Primary LanguageXSLT

page2page

This repository save the stylesheet and workaround for transforming the properitary PAGE XML file from Transkribus (https://transkribus.eu/Transkribus) into a PAGE XML valid format (https://www.primaresearch.org/schema/PAGE/gts/pagecontent/ newest version from 2019-07-16.

Parameter standard:

  • n = stands for no element PrintSpace transformation,
  • y = stands for element PrintSpace transformation into element Border
  • #default = n

Attention

The transformation is not a conversation into PAGE XML. This transformation deletes the proprietary Transkribus elements at first. Important information in custom attributes is not converted to type values. An example:

TanskribusPage

        <GraphicRegion id="Graphic_1591786590801_37" 
                       custom="readingOrder {index:5;} structure {type:handwritten-annotation;}">
            <Coords points="937,132 417,131 417,58 937,59"/>
        </GraphicRegion>
        <GraphicRegion id="Graphic_1591786870232_47" 
                       custom="readingOrder {index:6;} structure {type:stamp;}">
            <Coords points="478,1296 778,1296 778,1523 478,1523"/>
        </GraphicRegion>

a valid PAGE XML instance (snippets:

        <GraphicRegion id="Graphic_1591786590801_37" type="handwritten-annotation" 
                       custom="readingOrder {index:5;} structure {type:handwritten-annotation;}">
            <Coords points="937,132 417,131 417,58 937,59"/>
        </GraphicRegion>
        <GraphicRegion id="Graphic_1591786870232_47"  type="stamp" 
                       custom="readingOrder {index:6;} structure {type:stamp;}">
            <Coords points="478,1296 778,1296 778,1523 478,1523"/>
        </GraphicRegion>

Examples

The PAGE XML examples are not Ground Truth files for training or ocr evaluations.

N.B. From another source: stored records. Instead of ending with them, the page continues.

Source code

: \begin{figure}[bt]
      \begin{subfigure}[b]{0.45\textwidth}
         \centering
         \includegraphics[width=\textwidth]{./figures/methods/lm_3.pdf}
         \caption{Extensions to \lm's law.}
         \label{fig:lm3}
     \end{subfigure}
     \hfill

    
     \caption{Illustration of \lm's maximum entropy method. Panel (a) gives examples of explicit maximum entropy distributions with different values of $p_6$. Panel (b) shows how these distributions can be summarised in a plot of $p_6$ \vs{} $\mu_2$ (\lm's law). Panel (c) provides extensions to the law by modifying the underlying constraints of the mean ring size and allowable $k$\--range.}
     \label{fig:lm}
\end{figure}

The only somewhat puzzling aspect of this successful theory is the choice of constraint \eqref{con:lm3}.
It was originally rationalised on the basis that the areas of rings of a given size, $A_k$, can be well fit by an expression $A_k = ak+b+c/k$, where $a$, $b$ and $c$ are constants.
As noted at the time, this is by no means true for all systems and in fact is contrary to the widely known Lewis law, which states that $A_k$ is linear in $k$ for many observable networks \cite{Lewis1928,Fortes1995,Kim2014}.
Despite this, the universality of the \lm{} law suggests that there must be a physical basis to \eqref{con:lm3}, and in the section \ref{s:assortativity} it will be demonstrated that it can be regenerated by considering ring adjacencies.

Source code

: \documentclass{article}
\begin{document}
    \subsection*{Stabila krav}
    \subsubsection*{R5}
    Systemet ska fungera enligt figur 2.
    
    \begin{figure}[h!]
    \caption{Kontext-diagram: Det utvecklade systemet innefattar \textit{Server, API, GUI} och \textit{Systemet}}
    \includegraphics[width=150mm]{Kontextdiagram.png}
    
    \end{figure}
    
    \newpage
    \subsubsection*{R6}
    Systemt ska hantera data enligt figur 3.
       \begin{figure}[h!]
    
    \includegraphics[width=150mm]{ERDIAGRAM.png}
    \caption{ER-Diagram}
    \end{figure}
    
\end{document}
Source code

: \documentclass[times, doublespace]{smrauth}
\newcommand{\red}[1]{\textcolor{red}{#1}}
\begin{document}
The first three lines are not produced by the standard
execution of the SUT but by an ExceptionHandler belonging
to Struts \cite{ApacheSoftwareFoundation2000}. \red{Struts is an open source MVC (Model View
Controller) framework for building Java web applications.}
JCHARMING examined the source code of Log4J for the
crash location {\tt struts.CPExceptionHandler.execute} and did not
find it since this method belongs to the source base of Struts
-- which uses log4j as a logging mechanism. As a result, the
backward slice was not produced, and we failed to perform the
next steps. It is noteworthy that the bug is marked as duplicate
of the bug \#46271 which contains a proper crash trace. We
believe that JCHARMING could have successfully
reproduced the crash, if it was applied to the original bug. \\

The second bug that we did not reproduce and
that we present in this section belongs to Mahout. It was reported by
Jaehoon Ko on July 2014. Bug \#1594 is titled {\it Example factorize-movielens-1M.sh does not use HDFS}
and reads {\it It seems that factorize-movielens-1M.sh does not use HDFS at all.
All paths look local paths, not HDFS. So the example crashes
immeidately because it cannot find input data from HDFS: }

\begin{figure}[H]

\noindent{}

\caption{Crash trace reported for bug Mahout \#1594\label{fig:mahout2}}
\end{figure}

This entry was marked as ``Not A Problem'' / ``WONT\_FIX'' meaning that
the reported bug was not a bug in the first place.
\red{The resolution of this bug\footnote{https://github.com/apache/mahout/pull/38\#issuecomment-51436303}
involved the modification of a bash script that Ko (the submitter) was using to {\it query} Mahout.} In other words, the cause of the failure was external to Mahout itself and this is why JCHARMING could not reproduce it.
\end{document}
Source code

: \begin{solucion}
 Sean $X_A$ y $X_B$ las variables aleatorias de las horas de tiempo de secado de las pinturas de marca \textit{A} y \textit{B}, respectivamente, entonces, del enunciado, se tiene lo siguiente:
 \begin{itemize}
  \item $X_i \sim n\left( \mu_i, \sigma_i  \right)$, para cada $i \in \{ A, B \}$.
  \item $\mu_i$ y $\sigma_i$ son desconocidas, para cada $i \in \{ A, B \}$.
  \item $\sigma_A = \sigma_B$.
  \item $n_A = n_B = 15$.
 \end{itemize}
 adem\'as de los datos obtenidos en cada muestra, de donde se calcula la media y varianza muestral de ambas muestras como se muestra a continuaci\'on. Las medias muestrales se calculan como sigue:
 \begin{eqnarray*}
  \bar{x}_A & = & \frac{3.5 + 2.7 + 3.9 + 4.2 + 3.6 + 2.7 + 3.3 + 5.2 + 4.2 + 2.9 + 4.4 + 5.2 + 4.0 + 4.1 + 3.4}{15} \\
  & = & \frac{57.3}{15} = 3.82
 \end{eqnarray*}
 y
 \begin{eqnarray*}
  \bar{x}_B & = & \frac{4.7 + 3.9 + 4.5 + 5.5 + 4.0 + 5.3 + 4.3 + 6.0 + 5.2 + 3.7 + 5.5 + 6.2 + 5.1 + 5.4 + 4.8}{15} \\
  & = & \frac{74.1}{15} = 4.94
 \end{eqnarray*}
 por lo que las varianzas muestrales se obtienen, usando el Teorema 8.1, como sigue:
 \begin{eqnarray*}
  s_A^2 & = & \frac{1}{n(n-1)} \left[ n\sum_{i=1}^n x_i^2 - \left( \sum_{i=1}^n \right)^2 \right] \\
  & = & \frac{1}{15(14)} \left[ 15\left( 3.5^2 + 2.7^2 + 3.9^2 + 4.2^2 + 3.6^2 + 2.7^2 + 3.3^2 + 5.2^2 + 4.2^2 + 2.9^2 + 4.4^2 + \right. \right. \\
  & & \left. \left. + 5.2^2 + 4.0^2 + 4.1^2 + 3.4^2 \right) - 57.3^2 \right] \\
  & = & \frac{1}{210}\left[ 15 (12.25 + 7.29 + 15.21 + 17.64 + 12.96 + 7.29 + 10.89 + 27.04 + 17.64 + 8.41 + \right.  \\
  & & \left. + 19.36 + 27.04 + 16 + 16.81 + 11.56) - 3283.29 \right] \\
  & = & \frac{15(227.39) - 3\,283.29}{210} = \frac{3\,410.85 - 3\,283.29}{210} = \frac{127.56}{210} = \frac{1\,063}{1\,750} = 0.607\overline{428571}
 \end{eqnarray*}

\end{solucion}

They are only examples of page files from the Transkribus software. If you want to use these files for Ground Truth see and read: The The Ground-Truth-Guidelines (https://ocr-d.de/en/gt-guidelines/trans/)

Transformation

java -jar saxon-he-10.1.jar -xsl:page2page.xsl -s:transkribusPage.xml standard=y -o:standardPage.xml

ToDo

Transkibus Page also uses an invalid PAGE XML table model. This model must also be transformed into PAGE XML.